Late last week, Mr Abdi's family in Germany heard through informal channels that their father was alive and that he had been detained for nearly 40 days at the State Security building in Damascus. Much of this time was spent in solitary confinement and it became clear that he had recently been transferred to Adra prison where he has been interrogated about emails he wrote regarding the human rights situation in Syria. According to sources, he is set to make a court appearance.
The fact that both the German and Syrian authorities have failed to confirm this information to the family, and that Ismail Abdi could face a sentence of up to 10 years leaves his family in anguish awaiting news and confirmation. "My two sisters, aged 7 and 9, are really suffering since they saw their father taken away right before their eyes," Abdi's daughter, Fara, stated.
Ismail Abdi is a member of the board of trustees of the Committees for the defense of democracy freedoms and human rights in Syria (CDDFHRS) and has published numerous articles about the human rights situation in Syria. Recently, in February 2010, his organisation published a list of some 600 names of people tortured and killed in Syrian prisons between 2008 and 2010.[1]

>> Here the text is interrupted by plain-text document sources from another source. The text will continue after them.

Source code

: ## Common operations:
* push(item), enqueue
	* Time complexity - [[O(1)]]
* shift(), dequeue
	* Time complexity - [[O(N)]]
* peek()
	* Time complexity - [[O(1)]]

Ismail Abdi's arrest comes in the context of a number of other arrests and disappearances of human rights activists - such as Abdul Hafez Abdulrahman, disappeared on 2 March 2010 and Mr Haitham Al-Maleh, disappeared on 14 October 2009. Alkarama fears that such patterns of disappearance, unfair trials and harassment are aimed at repressing the groups working to defend the human rights of all Syrians.
Alkarama will submit the case of Ismail Abdi to the United Nations Working Group on Arbitrary Detention, requesting that the working group intervene with the Syrian authorities.